RLCFL NO POSITION – Died in Healthcare Regulation
Note: We support the language in these bills that prevent the government mandating any individual    being tracked and placed on any vaccine registry. But we have concerns with the language in these bills that infringe on the right of private businesses that could be concerned that unvaccinated individuals could pose a risk to their employees and customers. We do not see this as a civil rights matter, but a principled position for private property rights. Private property rights extend to private businesses. 

 

 

RLCFL OPPOSES the following firearm bills filed by Democrats. These bills violate our right to own and bear arms. Anti-gun right bills filed by Democrats in the Florida legislature are rarely heard in any committee or brought to the floor of either chamber for a floor vote. We will track these bills and alert you if there is any movement on them. Historically bad gun bills have been filed by Republicans as well, for example, SB 7026 in 2018 and SB 7028 in 2020.  Any bad gun bills filed by a Republican will be tracked along with all the other priority bills identified in the main body of the bill tracker.
 
HB 45 / SB 66 Risk Protection Orders: Redefines term “petitioner” to include individual who has biological or legal parent-child relationship with, who is legal guardian of, or who is spouse or sibling of respondent.
HB 151 / SB 146 Sale or Transfer of Ammunition: Citing this act as “Jamie’s Law”; requiring background checks for the sale or transfer of ammunition; providing exceptions, etc.
HB 187 / SB 208 Sale, Transfer, or Storage of Firearms: Revises standard by which adults & minors may be considered criminally negligent in storage of firearm; revises exception to prohibition on storing or leaving loaded firearm within reach or easy access of minor who obtains it & commits specified violation; revises requirements for safe storage of loaded firearm; requires seller or transferor of firearm to provide each purchaser or transferee with specified information.

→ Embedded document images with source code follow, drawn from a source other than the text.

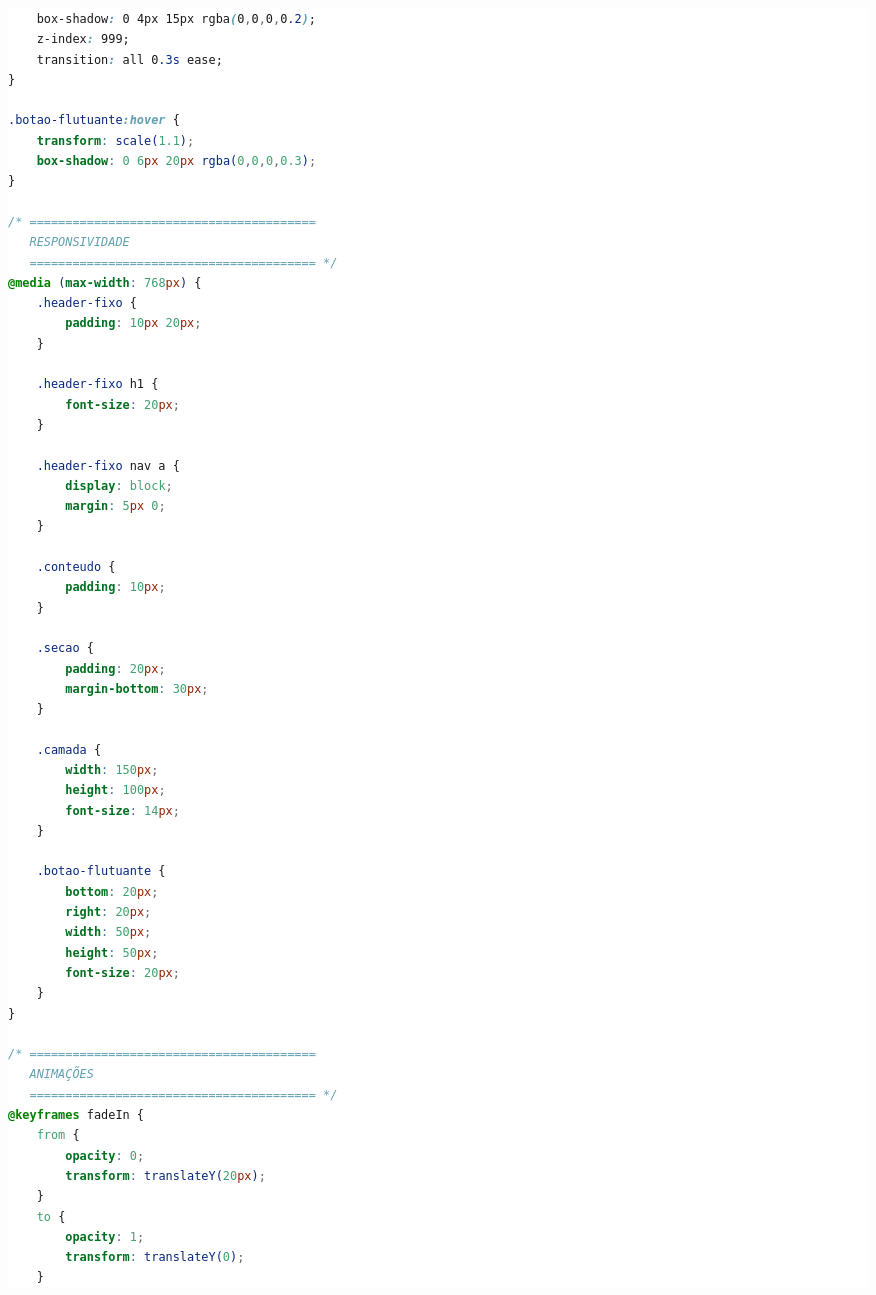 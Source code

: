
 ```css
    box-shadow: 0 4px 15px rgba(0,0,0,0.2);
    z-index: 999;
    transition: all 0.3s ease;
}

.botao-flutuante:hover {
    transform: scale(1.1);
    box-shadow: 0 6px 20px rgba(0,0,0,0.3);
}

/* ========================================
   RESPONSIVIDADE
   ======================================== */
@media (max-width: 768px) {
    .header-fixo {
        padding: 10px 20px;
    }
    
    .header-fixo h1 {
        font-size: 20px;
    }
    
    .header-fixo nav a {
        display: block;
        margin: 5px 0;
    }
    
    .conteudo {
        padding: 10px;
    }
    
    .secao {
        padding: 20px;
        margin-bottom: 30px;
    }
    
    .camada {
        width: 150px;
        height: 100px;
        font-size: 14px;
    }
    
    .botao-flutuante {
        bottom: 20px;
        right: 20px;
        width: 50px;
        height: 50px;
        font-size: 20px;
    }
}

/* ========================================
   ANIMAÇÕES
   ======================================== */
@keyframes fadeIn {
    from {
        opacity: 0;
        transform: translateY(20px);
    }
    to {
        opacity: 1;
        transform: translateY(0);
    }
```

HB 215 / SB 456 Possession or Use of a Firearm in a Sensitive Location: Defines “sensitive location”; prohibits possession or use of firearm in sensitive location; provides exceptions.
HB 277 / HB 571 Storage of Firearms in Private Conveyances and Vessels: Prohibits storage of firearms in unoccupied private conveyances & vessels unless done so in specified manner.

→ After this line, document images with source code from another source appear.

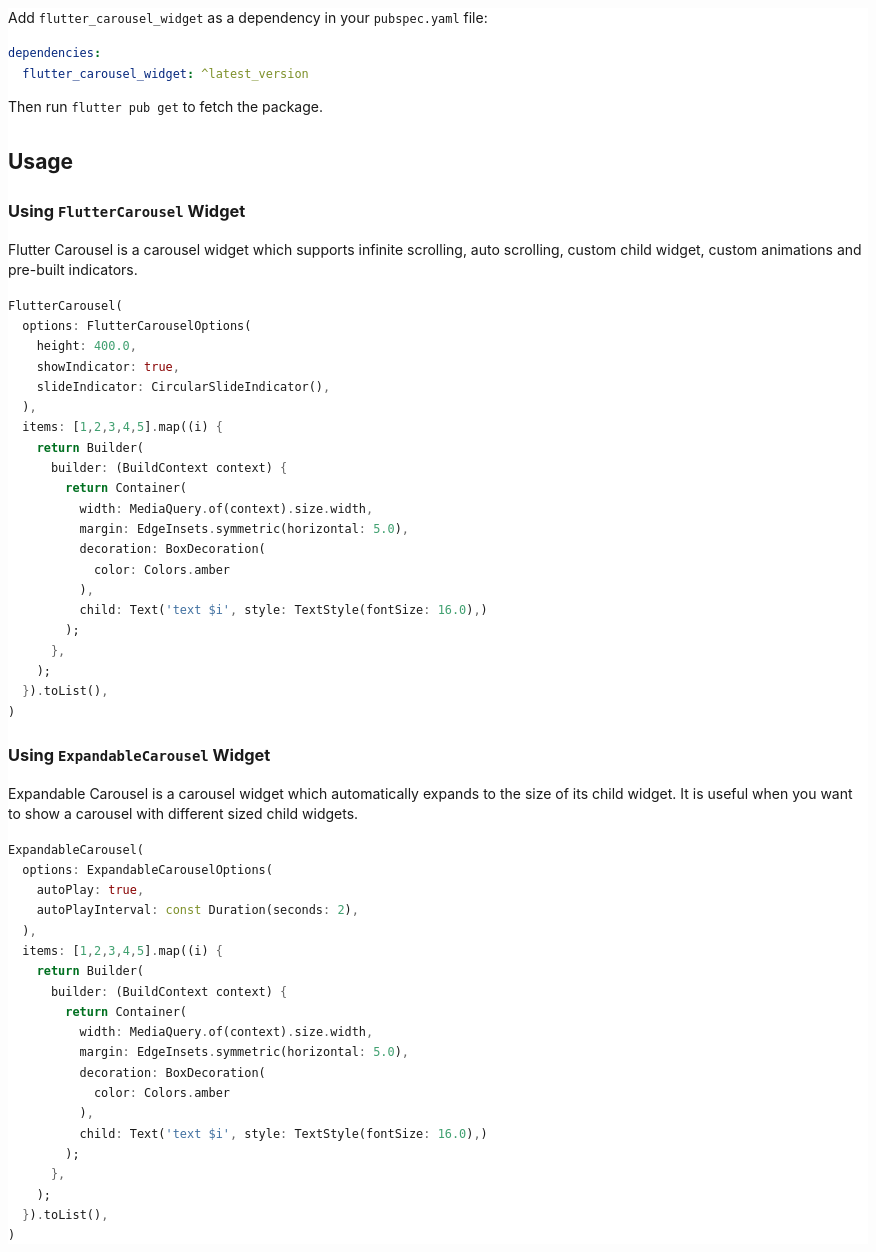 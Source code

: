 Add `flutter_carousel_widget` as a dependency in your `pubspec.yaml` file:

```yaml
dependencies:
  flutter_carousel_widget: ^latest_version
```

Then run `flutter pub get` to fetch the package.

## Usage

### Using `FlutterCarousel` Widget

Flutter Carousel is a carousel widget which supports infinite scrolling, auto scrolling, custom child widget, custom animations and pre-built indicators.

```dart
FlutterCarousel(
  options: FlutterCarouselOptions(
    height: 400.0,
    showIndicator: true,
    slideIndicator: CircularSlideIndicator(),
  ),
  items: [1,2,3,4,5].map((i) {
    return Builder(
      builder: (BuildContext context) {
        return Container(
          width: MediaQuery.of(context).size.width,
          margin: EdgeInsets.symmetric(horizontal: 5.0),
          decoration: BoxDecoration(
            color: Colors.amber
          ),
          child: Text('text $i', style: TextStyle(fontSize: 16.0),)
        );
      },
    );
  }).toList(),
)
```

### Using `ExpandableCarousel` Widget

Expandable Carousel is a carousel widget which automatically expands to the size of its child widget. It is useful when you want to show a carousel with different sized child widgets.

```dart
ExpandableCarousel(
  options: ExpandableCarouselOptions(
    autoPlay: true,
    autoPlayInterval: const Duration(seconds: 2),
  ),
  items: [1,2,3,4,5].map((i) {
    return Builder(
      builder: (BuildContext context) {
        return Container(
          width: MediaQuery.of(context).size.width,
          margin: EdgeInsets.symmetric(horizontal: 5.0),
          decoration: BoxDecoration(
            color: Colors.amber
          ),
          child: Text('text $i', style: TextStyle(fontSize: 16.0),)
        );
      },
    );
  }).toList(),
)
```

[pub]: https://pub.dev/packages/flutter_carousel_widget
[github]: https://github.com/nixrajput
[telegram]: https://telegram.me/nixrajput
[twitter]: https://twitter.com/nixrajput07
[instagram]: https://instagram.com/nixrajput
[linkedin]: https://linkedin.com/in/nixrajput
[gmail]: mailto:nkr.nikhil.nkr@gmail.com
[releases]: https://github.com/nixrajput/flutter_carousel_widget/releases
[repo]: https://github.com/nixrajput/flutter_carousel_widget
[issues]: https://github.com/nixrajput/flutter_carousel_widget/issues
[license]: https://github.com/nixrajput/flutter_carousel_widget/blob/master/LICENSE
[pulls]: https://github.com/nixrajput/flutter_carousel_widget/pulls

HB 579 / SB 462 Assault Weapons and Large-capacity Magazines: Prohibits sale, transfer, or possession of assault weapon or large-capacity magazine; requires certificates of possession for assault weapons or large-capacity magazines lawfully possessed before specified date; limits sales or transfers of assault weapons or large-capacity magazines documented by such certificates; provides enhanced penalties for offenses committed with assault weapon or large-capacity magazine.
SB 1024 Firearm Liability Insurance. This bill requires every firearm owner to maintain liability insurance for property damage, bodily injury, or death that occurs with their firearm.
SB 888 Firearms Without a Unique Serial Number or Other Identifying Mark. This bill would require the destruction of any firearm without an assigned serial number or other identifying mark.